Moëc estimates that if eurozone productivity continues to lag the US by the same amount, GDP growth will be one percentage point lower each year.
European Central Bank (ECB) executive board member Isabel Schnabel said last month that it was “more urgent than ever” for eurozone leaders to close the productivity gap with the US.
This is needed to tackle the “competitiveness crisis” as EU producers face higher energy prices and greater labour challenges than their American or Chinese counterparts, Schnabel said.
The ECB is also weighing when to cut record-high interest rates amid fears that falling productivity will increase labour costs for eurozone companies, raising the risk that inflation will remain high.
Schnabel said one of the main reasons for the eurozone’s weakness was its failure to capitalise on productivity gains from digital technologies, as the US did earlier. Schnabel said that promoting competition will be part of the solution, and called for faster and more effective implementation of the EU’s Next Generation Public Investment Programme.
Mario Draghi, the former head of the ECB, will report to the EU president later this year on more ambitious proposals to boost the EU’s competitiveness. Draghi is reported to have told the bloc’s finance ministers that they would need to find ‘enormous amounts of money, both public and private, in a relatively short period of time’ to boost investment to US levels.
EU decline is temporary, some economists say
However, not all economists are convinced that the recent US strength is evidence of a structural shift.
Erik Neilsen, chief economist at UniCredit, argues that the current weakness in the eurozone is a ‘statistical phenomenon’, as employers who struggled to hire in the post-credit upswing are now hoarding labour in the downturn. In his view, productivity could recover as the ECB’s tight policy squeezes demand until workers are eventually laid off.
Catherine Mann, an outside member of the Bank of England’s monetary policy committee, also told the FT last month that while US labour productivity figures look ‘very attractive’, they are driven by demand factors, notably a budget deficit of over 6%.

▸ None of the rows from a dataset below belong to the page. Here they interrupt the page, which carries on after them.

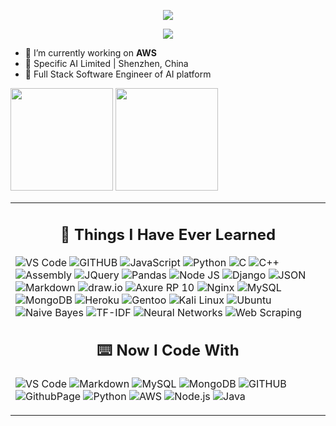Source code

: <!-- Welcome message -->
<p align="center">
  <a href="https://git.io/typing-svg">
    <img src="https://readme-typing-svg.demolab.com/?lines=Hi+👋,+I'm+Andy(Xiang-Yu)+Cui;Welcome+to+my+GitHub+Profile!">
  </a>
</p>

<!-- View record -->
<p align="center">
  <img src="https://komarev.com/ghpvc/?username=AndyFCui&style=for-the-badge">
</p>


<!-- Current Status -->
- 🌱 I’m currently working on **AWS**
- 🏢 Specific AI Limited | Shenzhen, China
- 👔 Full Stack Software Engineer of AI platform

<td valign="top" width="50%">
<span><img src="https://github-readme-stats.vercel.app/api/top-langs/?username=AndyFCui&layout=compact" height="164px" /></span>
<span><img height="164px" src="https://github-readme-stats.vercel.app/api?username=AndyFCui&hide_title=true&hide_border=true&show_icons=true&line_height=21&text_color=000&icon_color=000&bg_color=0,ea6161,ffc64d,fffc4d,52fa5a&theme=graywhite" /></span>
<table><tr><td valign="top" width="33%">


<!-- Learned Technology -->
<h2 align="center">📓 Things I Have Ever Learned </h2>  
<p>
   <!-- Editors and Development Tools -->
   <img alt="VS Code" src="https://img.shields.io/badge/Visual_Studio_Code-0078D4?style=for-the-badge&logo=visual%20studio%20code&logoColor=white" />
   <img alt="GITHUB" src="https://img.shields.io/badge/GitHub-100000?style=for-the-badge&logo=github&logoColor=white" />

   <!-- Programming Languages -->
   <img alt="JavaScript" src="https://img.shields.io/badge/JavaScript-F7DF1E?style=for-the-badge&logo=javascript&logoColor=323330" />
   <img alt="Python" src="https://img.shields.io/badge/Python-306998?style=for-the-badge&logo=python&logoColor=FFD43B" />
   <img alt="C" src="https://img.shields.io/badge/C-00599C?style=for-the-badge&logo=c&logoColor=white" />
   <img alt="C++" src="https://img.shields.io/badge/C%2B%2B-00599C?style=for-the-badge&logo=c%2B%2B&logoColor=white" />
   <img alt="Assembly" src="https://img.shields.io/badge/Assembly-6E4C13?style=for-the-badge&logo=assemblyscript&logoColor=white" />
    
   <!-- Libraries and Frameworks -->
   <img alt="JQuery" src="https://img.shields.io/badge/jQuery-0769AD?style=for-the-badge&logo=jquery&logoColor=white" />
   <img alt="Pandas" src="https://img.shields.io/badge/Pandas-2C2D72?style=for-the-badge&logo=pandas&logoColor=white" />
   <img alt="Node JS" src="https://img.shields.io/badge/Node.js-339933?style=for-the-badge&logo=nodedotjs&logoColor=white" />
   <img alt="Django" src="https://img.shields.io/badge/Django-092E20?style=for-the-badge&logo=django&logoColor=white" />

   <!-- Data Formats and Markup -->
   <img alt="JSON" src="https://img.shields.io/badge/json-5E5C5C?style=for-the-badge&logo=json&logoColor=white" />
   <img alt="Markdown" src="https://img.shields.io/badge/Markdown-000000?style=for-the-badge&logo=markdown&logoColor=white" />

   <!-- Design and Prototyping -->
   <img alt="draw.io" src="https://img.shields.io/badge/draw.io-2CA5E0?style=for-the-badge&logo=drawdotio&logoColor=white" />
   <img alt="Axure RP 10" src="https://img.shields.io/badge/Axure%20RP%2010-00C4B6?style=for-the-badge&logo=axurerp&logoColor=white" />
    
   <!-- Web Servers -->
   <img alt="Nginx" src="https://img.shields.io/badge/Nginx-269539?style=for-the-badge&logo=nginx&logoColor=white" />
   
   <!-- Databases -->
   <img alt="MySQL" src="https://img.shields.io/badge/MySQL-005C84?style=for-the-badge&logo=mysql&logoColor=white" />
   <img alt="MongoDB" src="https://img.shields.io/badge/MongoDB-4EA94B?style=for-the-badge&logo=mongodb&logoColor=white" />

   <!-- Hosting and Deployment -->
   <img alt="Heroku" src="https://img.shields.io/badge/Heroku-430098?style=for-the-badge&logo=heroku&logoColor=white" />

   <!-- Operating Systems -->
   <img alt="Gentoo" src="https://img.shields.io/badge/Gentoo-54487A?style=for-the-badge&logo=gentoo&logoColor=white" />
   <img alt="Kali Linux" src="https://img.shields.io/badge/Kali%20Linux-557C94?style=for-the-badge&logo=kali-linux&logoColor=white" />
   <img alt="Ubuntu" src="https://img.shields.io/badge/Ubuntu-E95420?style=for-the-badge&logo=ubuntu&logoColor=white" />

   <!-- Machine Learning and Data Techniques -->
   <img alt="Naive Bayes" src="https://img.shields.io/badge/Naive%20Bayes-2C2D72?style=for-the-badge&logo=data:image/svg+xml;base64,[some_base64_encoded_data]&logoColor=white" />
   <img alt="TF-IDF" src="https://img.shields.io/badge/TF--IDF-2C2D72?style=for-the-badge&logo=data:image/svg+xml;base64,[some_base64_encoded_data]&logoColor=white" />
   <img alt="Neural Networks" src="https://img.shields.io/badge/Neural%20Networks-CC6E16?style=for-the-badge&logo=tensorflow&logoColor=white" />
   <img alt="Web Scraping" src="https://img.shields.io/badge/Web%20Scraping-2C2D72?style=for-the-badge&logo=internet-explorer&logoColor=white" />

   <!-- Application Design -->
   
</p>


<!-- Now Code -->
<h2 align="center">⌨️ Now I Code With</h2>
<p>
  <img alt="VS Code" src="https://img.shields.io/badge/Visual_Studio_Code-0078D4?style=for-the-badge&logo=visual%20studio%20code&logoColor=white" />
  <img alt="Markdown" src="https://img.shields.io/badge/Markdown-000000?style=for-the-badge&logo=markdown&logoColor=white" />
  <img alt="MySQL" src="https://img.shields.io/badge/MySQL-005C84?style=for-the-badge&logo=mysql&logoColor=white" />
  <img alt="MongoDB" src="https://img.shields.io/badge/MongoDB-4EA94B?style=for-the-badge&logo=mongodb&logoColor=white" />
  <img alt="GITHUB" src="https://img.shields.io/badge/GitHub-100000?style=for-the-badge&logo=github&logoColor=white" />
  <img alt="GithubPage" src="https://img.shields.io/badge/GitHub%20Pages-222222?style=for-the-badge&logo=GitHub%20Pages&logoColor=white" />
  <img alt="Python" src="https://img.shields.io/badge/Python-FFD43B?style=for-the-badge&logo=python&logoColor=blue" />
  <img alt="AWS" src="https://img.shields.io/badge/Amazon_AWS-8DDF8D?style=for-the-badge&logo=amazonaws&logoColor=white" />
  <img alt="Node.js" src="https://img.shields.io/badge/Node.js-43853D?style=for-the-badge&logo=node.js&logoColor=white" />
  <img alt="Java" src="https://img.shields.io/badge/Java-007396?style=for-the-badge&logo=java&logoColor=white" />
</p>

By contrast, demand is more subdued in the eurozone and the UK, where the economy entered a technical recession in the fourth quarter.
Claus Vistesen of Pantheon Macroeconomics said there were reasons to be optimistic about European productivity. “If we are indeed on the verge of a new technology-driven productivity boom centred on artificial intelligence and related services, it would be very pessimistic to assume that it will bypass the eurozone altogether,” Vistesen said.